Seqanswers Leaderboard Ad

Collapse

Announcement

Collapse
No announcement yet.
X
 
  • Filter
  • Time
  • Show
Clear All
new posts

  • What is good coverage on an RNA-seq experiment

    Hi,

    I just got my first RNA-seq dataset alignment results today, and I am wondering what would be considered a "good run".
    This is a pilot experiment, whose objective is to determine how many samples we can multiplex in one lane of Illumina HiSeq to get the information we want and the best trade off between cost, specificity and sensitivity.

    This are mouse brain samples, I am getting 75 million read pairs, of which 85% map consistently (the fwd and rw read map to the same place) and uniquely. I get 97% of the reads mapped in total.
    I am concerned about the coverage, I get about 10% of the bases in the mouse genome covered by unique mappers and 3% by non-unique mappers.
    Is this typical? When people talk about 30X coverage of RNA-seq datasets, what is the coverage relative to? RefSeq mRNA?

    Right now I am running 3 samples per lane, and want to know whether this coverage is enough for basic transcriptome analysis, whether I can multiplex more or if I should run less samples per lane

    thanks for the help

  • #2
    You've got plenty of reads. If you check out the cufflinks paper you can see how much sequencing they did (re: a lot) and also they found that in their transcriptome analysis only about a third or a quarter of the reads were necessary. As they performed the analysis with more and more of the data they collected they found no new information. You've also got very good alignment percentages...better than I have ever seen in data from my lab. Two years ago we were doing differential expression analysis with 18 million 36 bp single end reads per sample and it worked fine.

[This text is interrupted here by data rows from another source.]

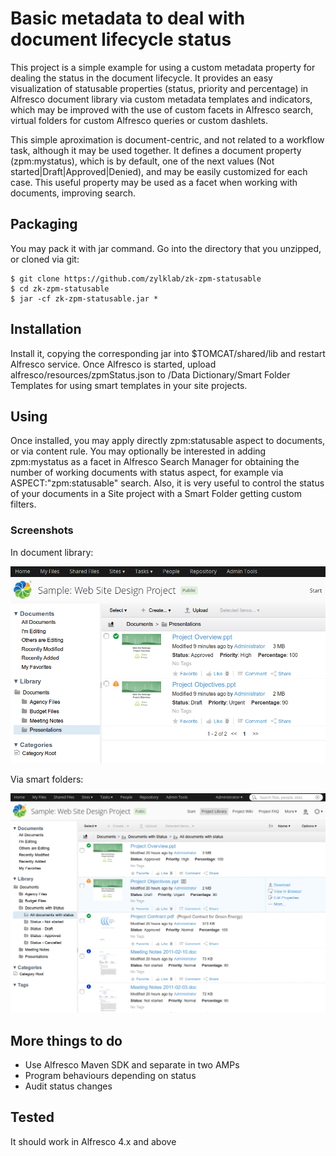 # Basic metadata to deal with document lifecycle status

This project is a simple example for using a custom metadata property for dealing the status in the document lifecycle. It provides an easy visualization of statusable properties (status, priority and percentage) in Alfresco document library via custom metadata templates and indicators, which may be improved with the use of custom facets in Alfresco search, virtual folders for custom Alfresco queries or custom dashlets.

This simple aproximation is document-centric, and not related to a workflow task, although it may be used together. It defines a document property (zpm:mystatus), which is by default, one of the next values (Not started|Draft|Approved|Denied), and may be easily customized for each case. This useful property may be used as a facet when working with documents, improving search.

## Packaging

You may pack it with jar command. Go into the directory that you unzipped, or cloned via git:

    $ git clone https://github.com/zylklab/zk-zpm-statusable
    $ cd zk-zpm-statusable
    $ jar -cf zk-zpm-statusable.jar *

## Installation

Install it, copying the corresponding jar into $TOMCAT/shared/lib and restart Alfresco service. 
Once Alfresco is started, upload alfresco/resources/zpmStatus.json to /Data Dictionary/Smart Folder Templates for using smart templates in your site projects.

## Using

Once installed, you may apply directly zpm:statusable aspect to documents, or via content rule. You  may optionally be interested in adding zpm:mystatus as a facet in Alfresco Search Manager for obtaining the number of working documents with status aspect, for example via ASPECT:"zpm:statusable" search. Also, it is very useful to control the status of your documents in a Site project with a Smart Folder getting custom filters.

### Screenshots 
In document library:

![Statusable DocLib](screenshots/status-document-library.png)

Via smart folders:

![Statusable Smart](screenshots/status-smart.png)

## More things to do
 - Use Alfresco Maven SDK and separate in two AMPs
 - Program behaviours depending on status
 - Audit status changes

## Tested

It should work in Alfresco 4.x and above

    if you're only interested in differential expression you could collect fewer reads per sample. for splicing i think the number of reads you've collected is good.

    as far as the percentage of the mouse genome you data is aligning to - keep in mind that the genome is only about 5% genes (i think that's right). when people talk about fold coverage for an RNA-Seq experiment it's only relative to the parts of the genome that make RNA.
    /* Shawn Driscoll, Gene Expression Laboratory, Pfaff
    Salk Institute for Biological Studies, La Jolla, CA, USA */

    Comment


    • #3
      Hi sdriscoll,
      Not sure I agree with the conclusions you draw from the cufflinks paper. (Trapnell et al., Nature Biotechnology, 2010, 28:311)

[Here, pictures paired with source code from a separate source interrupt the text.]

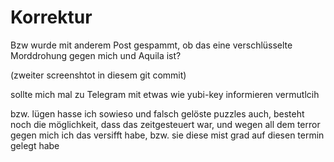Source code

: # Korrektur

Bzw wurde mit anderem Post gespammt, ob das eine verschlüsselte Morddrohung gegen mich und Aquila ist?

(zweiter screenshtot in diesem git commit)

sollte mich mal zu Telegram mit etwas wie yubi-key informieren vermutlcih

bzw. lügen hasse ich sowieso und falsch gelöste puzzles auch, besteht noch die möglichkeit, dass das zeitgesteuert war, und wegen all dem terror gegen mich ich das versifft habe, bzw. sie diese mist grad auf diesen termin gelegt habe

      If you accepted Trapnell et al.'s calling transcripts present at >15 "fragments per kilobase of transcript per million reads -- FPKM" as "moderately expressed", then 25 million reads/sample might get you where you need to go for your analysis. (Fig 4) Or not. Their example shows that at 20 million reads only around 50% of these "moderately expressed" messages will be estimated to within 15% a data set using 140 million reads.

      If you are interested in genes that are expressed at level much lower than "moderately expressed" transcripts, then the answer would seem to be "no, not even close to enough."

      The problem with questions like this one, is that the questioner does not seem to be trying to match an analysis method with what is likely or possibly going on in the pool of transcripts that compose the pool of RNAs present in the cells of a given sample. (And from this information derive some sort of information about what is actually going on in these samples.) Instead they seem to be asking "what is the standard practice of those deploying this methodology?" As if science is primarily a rules-based process and we are all part of some compliance-enforcing bureaucracy with no goals other than seeing that the "rules" are followed.

      My take is that if you are so deep into a process that you have lost track of what it is you are ultimately trying to achieve, you need to step back and re-think what it is you are doing and why you are doing it.

      --
      Phillip

      Comment


      • #4
        i thought the question was pretty straightforward and i don't think you helped much - no offense of course.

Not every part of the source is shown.